Accueil | Actualités | Santé & Prévoyance | Perte d’autonomie : les attentes des Français et les solutions pour anticiper
Une récente étude de la Drees (Direction de la recherche, des études, de l’évaluation et des statistiques) révèle l’opinion des Français sur le financement et l’organisation de la prise en charge de la perte d’autonomie. Menée chaque année auprès de 4 000 personnes, cette enquête permet de mieux comprendre les attentes et les préférences de la population.
En 2023, près de 7 Français sur 10 (69 %) estiment que c’est à l’État de prendre en charge financièrement la perte d’autonomie, contre seulement 18 % qui pensent que cette responsabilité revient aux familles. Depuis 2014, la confiance dans le rôle de l’État a progressé, tandis que celle accordée aux familles a diminué. Les personnes aux revenus modestes et les familles monoparentales sont particulièrement favorables à une prise en charge publique.
Si une cotisation spécifique était créée pour financer la perte d’autonomie, 54 % des Français préféreraient qu’elle ne soit pas obligatoire pour tous, 26 % la voudraient imposée à tous, et 20 % seulement à partir d’un certain âge.

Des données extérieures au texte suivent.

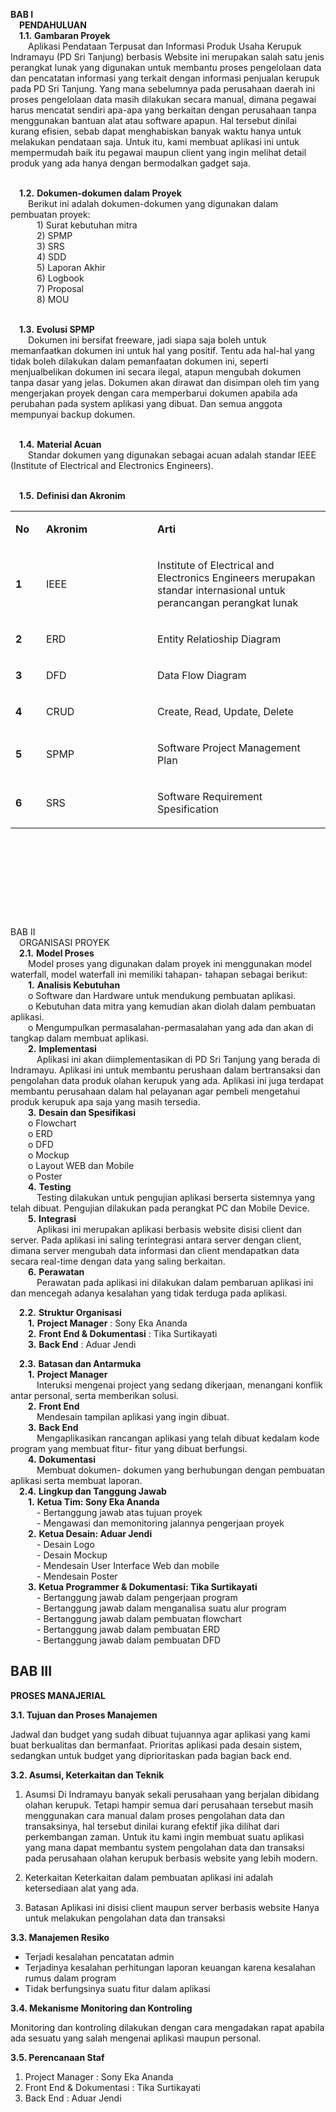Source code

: **BAB I** <br>
&emsp;**PENDAHULUAN**<br>
&emsp;**1.1.**	**Gambaran Proyek**<br>
&emsp;&emsp;Aplikasi Pendataan Terpusat dan Informasi Produk Usaha Kerupuk Indramayu (PD Sri Tanjung) berbasis Website ini merupakan salah satu jenis perangkat lunak yang digunakan untuk membantu proses pengelolaan data dan pencatatan informasi yang terkait dengan informasi penjualan kerupuk pada PD Sri Tanjung. Yang mana sebelumnya pada perusahaan daerah ini proses pengelolaan data masih dilakukan secara manual, dimana pegawai harus mencatat sendiri apa-apa yang berkaitan dengan perusahaan tanpa menggunakan bantuan alat atau software apapun. Hal tersebut dinilai kurang efisien, sebab dapat menghabiskan banyak waktu hanya untuk melakukan pendataan saja. Untuk itu, kami membuat aplikasi ini untuk mempermudah baik itu pegawai maupun client yang ingin melihat detail produk yang ada hanya dengan bermodalkan gadget saja.<br><br>

&emsp;**1.2.**	**Dokumen-dokumen dalam Proyek**<br>
&emsp;&emsp;Berikut ini adalah dokumen-dokumen yang digunakan dalam pembuatan proyek:<br>
&emsp;&emsp;&emsp;1)	Surat kebutuhan mitra<br>
&emsp;&emsp;&emsp;2)	SPMP<br>
&emsp;&emsp;&emsp;3)	SRS<br>
&emsp;&emsp;&emsp;4)	SDD<br>
&emsp;&emsp;&emsp;5)	Laporan Akhir<br>
&emsp;&emsp;&emsp;6)	Logbook<br>
&emsp;&emsp;&emsp;7)	Proposal<br>
&emsp;&emsp;&emsp;8)	MOU<br><br>

&emsp;**1.3.**	**Evolusi SPMP**<br>
&emsp;&emsp;Dokumen ini bersifat freeware, jadi siapa saja boleh untuk memanfaatkan dokumen ini untuk hal yang positif. Tentu ada hal-hal yang tidak boleh dilakukan dalam pemanfaatan dokumen ini, seperti menjualbelikan dokumen ini secara ilegal, atapun mengubah dokumen tanpa dasar yang jelas.
Dokumen akan dirawat dan disimpan oleh tim yang mengerjakan proyek dengan cara memperbarui dokumen apabila ada perubahan pada system aplikasi yang dibuat.  Dan semua anggota mempunyai backup dokumen.<br><br>

&emsp;**1.4.**	**Material Acuan**<br>
&emsp;&emsp;Standar dokumen yang digunakan sebagai acuan adalah standar IEEE (Institute of Electrical and Electronics Engineers).<br><br>

&emsp;**1.5.**	**Definisi dan Akronim**<br>
<table width="557">
<tbody>
<tr>
<td width="37">
<p><strong>No</strong></p>
</td>
<td width="198">
<p><strong>Akronim</strong></p>
</td>
<td width="321">
<p><strong>Arti</strong></p>
</td>
</tr>
<tr>
<td width="37">
<p><strong>1</strong></p>
</td>
<td width="198">
<p>IEEE</p>
</td>
<td width="321">
<p>Institute of Electrical and Electronics Engineers merupakan standar internasional untuk perancangan perangkat lunak</p>
</td>
</tr>
<tr>
<td width="37">
<p><strong>2</strong></p>
</td>
<td width="198">
<p>ERD</p>
</td>
<td width="321">
<p>Entity Relatioship Diagram</p>
</td>
</tr>
<tr>
<td width="37">
<p><strong>3</strong></p>
</td>
<td width="198">
<p>DFD</p>
</td>
<td width="321">
<p>Data Flow Diagram</p>
</td>
</tr>
<tr>
<td width="37">
<p><strong>4</strong></p>
</td>
<td width="198">
<p>CRUD</p>
</td>
<td width="321">
<p>Create, Read, Update, Delete</p>
</td>
</tr>
<tr>
<td width="37">
<p><strong>5</strong></p>
</td>
<td width="198">
<p>SPMP</p>
</td>
<td width="321">
<p>Software Project Management Plan</p>
</td>
</tr>
<tr>
<td width="37">
<p><strong>6</strong></p>
</td>
<td width="198">
<p>SRS</p>
</td>
<td width="321">
<p>Software Requirement Spesification</p>
</td>
</tr>
</tbody>
</table>
<p><strong>&nbsp;</strong></p>
<p><strong>&nbsp;</strong></p>
<p><strong>&nbsp;</strong></p>
<br>
<br>






BAB II <br>
&emsp;ORGANISASI PROYEK <br>
&emsp;**2.1.**  **Model Proses** <br>
&emsp;&emsp;Model proses yang digunakan dalam proyek ini menggunakan model waterfall, model waterfall ini memiliki tahapan- tahapan sebagai berikut: <br>
&emsp;&emsp;**1.**	**Analisis Kebutuhan** <br>
&emsp;&emsp;o	Software dan Hardware untuk mendukung pembuatan aplikasi. <br>
&emsp;&emsp;o	Kebutuhan data mitra yang kemudian akan diolah dalam pembuatan aplikasi. <br>
&emsp;&emsp;o	Mengumpulkan permasalahan-permasalahan yang ada dan akan di tangkap dalam membuat aplikasi. <br>
&emsp;&emsp;**2.**	**Implementasi** <br>
&emsp;&emsp;&emsp;Aplikasi ini akan diimplementasikan di PD Sri Tanjung yang berada di Indramayu. Aplikasi ini untuk membantu perushaan dalam bertransaksi dan pengolahan data produk olahan kerupuk yang ada. Aplikasi ini juga terdapat membantu perusahaan dalam hal pelayanan agar pembeli mengetahui produk kerupuk apa saja yang masih tersedia. <br>
&emsp;&emsp;**3.**	**Desain dan Spesifikasi** <br>
&emsp;&emsp;o	Flowchart <br>
&emsp;&emsp;o	ERD <br>
&emsp;&emsp;o	DFD <br>
&emsp;&emsp;o	Mockup <br>
&emsp;&emsp;o	Layout WEB dan Mobile <br>
&emsp;&emsp;o	Poster <br>
&emsp;&emsp;**4.**	**Testing** <br>
&emsp;&emsp;&emsp;Testing dilakukan untuk pengujian aplikasi berserta sistemnya yang telah dibuat. Pengujian dilakukan pada perangkat PC dan Mobile Device. <br>
&emsp;&emsp;**5.**	**Integrasi** <br>
&emsp;&emsp;&emsp;Aplikasi ini merupakan aplikasi berbasis website disisi client dan server. Pada aplikasi ini saling terintegrasi antara server dengan client, dimana server mengubah data informasi dan client mendapatkan data secara real-time dengan data yang saling berkaitan.<br>
&emsp;&emsp;**6.**	**Perawatan** <br>
&emsp;&emsp;&emsp;Perawatan pada aplikasi ini dilakukan dalam pembaruan aplikasi ini dan mencegah adanya kesalahan yang tidak terduga pada aplikasi.<br>

&emsp;**2.2.** **Struktur Organisasi** <br>
&emsp;&emsp;**1.**	**Project Manager**		: Sony Eka Ananda <br>
&emsp;&emsp;**2.**	**Front End & Dokumentasi**	: Tika Surtikayati <br>
&emsp;&emsp;**3.**	**Back End**			: Aduar Jendi <br>

&emsp;**2.3.** **Batasan dan Antarmuka** <br>
&emsp;&emsp;**1.**	**Project Manager** <br>
&emsp;&emsp;&emsp;Interuksi mengenai project yang sedang dikerjaan, menangani konflik antar personal, serta memberikan solusi. <br>
&emsp;&emsp;**2.**	**Front End** <br>
&emsp;&emsp;&emsp;Mendesain tampilan aplikasi yang ingin dibuat. <br>
&emsp;&emsp;**3.**	**Back End** <br>
&emsp;&emsp;&emsp;Mengaplikasikan rancangan aplikasi yang telah dibuat kedalam kode program yang membuat fitur- fitur yang dibuat berfungsi. <br>
&emsp;&emsp;**4.**	**Dokumentasi** <br>
&emsp;&emsp;&emsp;Membuat dokumen- dokumen yang berhubungan dengan pembuatan aplikasi serta membuat laporan. <br>
&emsp;**2.4.** **Lingkup dan Tanggung Jawab** <br>
&emsp;&emsp;**1.**	**Ketua Tim: Sony Eka Ananda** <br>
&emsp;&emsp;&emsp;-	Bertanggung jawab atas tujuan proyek <br>
&emsp;&emsp;&emsp;-	Mengawasi dan memonitoring jalannya pengerjaan proyek <br>
&emsp;&emsp;**2.**	**Ketua Desain: Aduar Jendi** <br>
&emsp;&emsp;&emsp;-	Desain Logo <br>
&emsp;&emsp;&emsp;-	Desain Mockup <br>
&emsp;&emsp;&emsp;-	Mendesain User Interface Web dan mobile <br>
&emsp;&emsp;&emsp;-	Mendesain Poster <br>
&emsp;&emsp;**3.**	**Ketua Programmer & Dokumentasi: Tika Surtikayati** <br>
&emsp;&emsp;&emsp;-	Bertanggung jawab dalam pengerjaan program <br>
&emsp;&emsp;&emsp;-	Bertanggung jawab dalam menganalisa suatu alur program <br>
&emsp;&emsp;&emsp;-	Bertanggung jawab dalam pembuatan flowchart <br>
&emsp;&emsp;&emsp;-	Bertanggung jawab dalam pembuatan ERD <br>
&emsp;&emsp;&emsp;-	Bertanggung jawab dalam pembuatan DFD <br>


## BAB III
**PROSES MANAJERIAL**

**3.1. Tujuan dan Proses Manajemen**

Jadwal dan budget yang sudah dibuat tujuannya agar aplikasi yang kami buat berkualitas dan bermanfaat. Prioritas aplikasi pada desain sistem, sedangkan untuk budget yang diprioritaskan pada bagian back end.

**3.2. Asumsi, Keterkaitan dan Teknik**

1. Asumsi Di Indramayu banyak sekali perusahaan yang berjalan dibidang olahan kerupuk. Tetapi hampir semua dari perusahaan tersebut masih menggunakan cara manual dalam proses pengolahan data dan transaksinya, hal tersebut dinilai kurang efektif jika dilihat dari perkembangan zaman. Untuk itu kami ingin membuat suatu aplikasi yang mana dapat membantu system pengolahan data dan transaksi pada perusahaan olahan kerupuk berbasis website yang lebih modern.

2.	Keterkaitan
Keterkaitan dalam pembuatan aplikasi ini adalah ketersediaan alat yang ada.

3. Batasan Aplikasi ini disisi client maupun server berbasis website
Hanya untuk melakukan pengolahan data dan transaksi

**3.3. Manajemen Resiko**

* Terjadi kesalahan pencatatan admin
* Terjadinya kesalahan perhitungan laporan keuangan karena kesalahan rumus dalam program
* Tidak berfungsinya suatu fitur dalam aplikasi

**3.4. Mekanisme Monitoring dan Kontroling**

Monitoring dan kontroling dilakukan dengan cara mengadakan rapat apabila ada sesuatu yang salah mengenai aplikasi maupun personal.

**3.5. Perencanaan Staf**

1. Project Manager : Sony Eka Ananda
2. Front End & Dokumentasi : Tika Surtikayati
3. Back End : Aduar Jendi
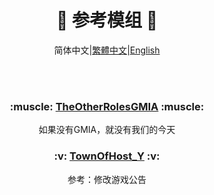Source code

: <div align="center">
  
# :sparkling_heart: 参考模组 :sparkling_heart:

简体中文|[繁體中文](contributor_TC.md)|[English]()

  </br></br>
  <h3>:muscle: <a href="https://github.com/dabao40/TheOtherRolesGMIA">TheOtherRolesGMIA</a> :muscle:</h3>
    <p>如果没有GMIA，就没有我们的今天</p>
  <h3>:v: <a href="https://github.com/Yumenopai/TownOfHost_Y">TownOfHost_Y</a> :v:</h3>
    <p>参考：修改游戏公告</p>
  </br></br>
</div>
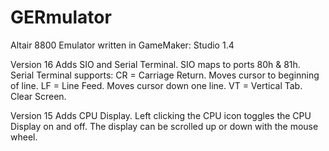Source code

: # GERmulator
Altair 8800 Emulator written in GameMaker: Studio 1.4

Version 16
Adds SIO and Serial Terminal.
SIO maps to ports 80h & 81h.
Serial Terminal supports:
  CR = Carriage Return. Moves cursor to beginning of line.
  LF = Line Feed. Moves cursor down one line.
  VT = Vertical Tab. Clear Screen.

Version 15
Adds CPU Display. Left clicking the CPU icon toggles the CPU Display on and off. The display can be scrolled up or down with the mouse wheel.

Près de la moitié des Français (47 %) souhaitent une aide financière universelle pour les personnes âgées en perte d’autonomie, sans condition de ressources. L’autre moitié préfère que cette aide soit réservée aux ménages les plus modestes. Depuis 2007, l’idée d’une aide ciblée selon les besoins a gagné du terrain. Les plus diplômés privilégient une aide basée sur les besoins, tandis que les plus âgés et les moins diplômés optent pour une aide selon les ressources.
En 2023, 74 % des Français refusent l’idée de vivre en établissement spécialisé en cas de perte d’autonomie, une proportion en forte hausse depuis 2001. Les jeunes sont encore plus opposés à cette solution (80 % des 18-24 ans). Pour un proche dépendant, seuls 19 % envisageraient un placement en établissement, contre 44 % qui préféreraient s’occuper de lui à domicile. Cette tendance est particulièrement marquée chez les familles modestes et monoparentales.
Les Français attendent avant tout de l’État qu’il joue un rôle central dans le financement et l’organisation de la prise en charge de la perte d’autonomie. Ils privilégient largement le maintien à domicile, tant pour eux-mêmes que pour leurs proches.
Face à ces enjeux, il existe des solutions pour se préparer financièrement et organiser au mieux la prise en charge :
L’assurance dépendance : Certaines assurances proposent des contrats spécifiques pour couvrir les frais liés à la perte d’autonomie (aide à domicile, aménagement du logement, etc.). Ces contrats peuvent être souscrits individuellement ou dans le cadre d’une complémentaire santé.
L’épargne dédiée : Des produits d’épargne, comme l’assurance-vie ou des placements spécifiques, permettent de constituer un capital pour faire face aux dépenses futures. Les plus aisés sont d’ailleurs 63 % à déclarer épargner dans ce but, contre 36 % pour les moins aisés.
Les aides publiques : Renseignez-vous sur les dispositifs existants (APA, prestations locales, etc.) qui peuvent compléter vos ressources en cas de besoin.
L’anticipation familiale : Discuter en famille des préférences de chacun (maintien à domicile, choix d’un établissement, etc.) permet d’éviter les décisions prises dans l’urgence.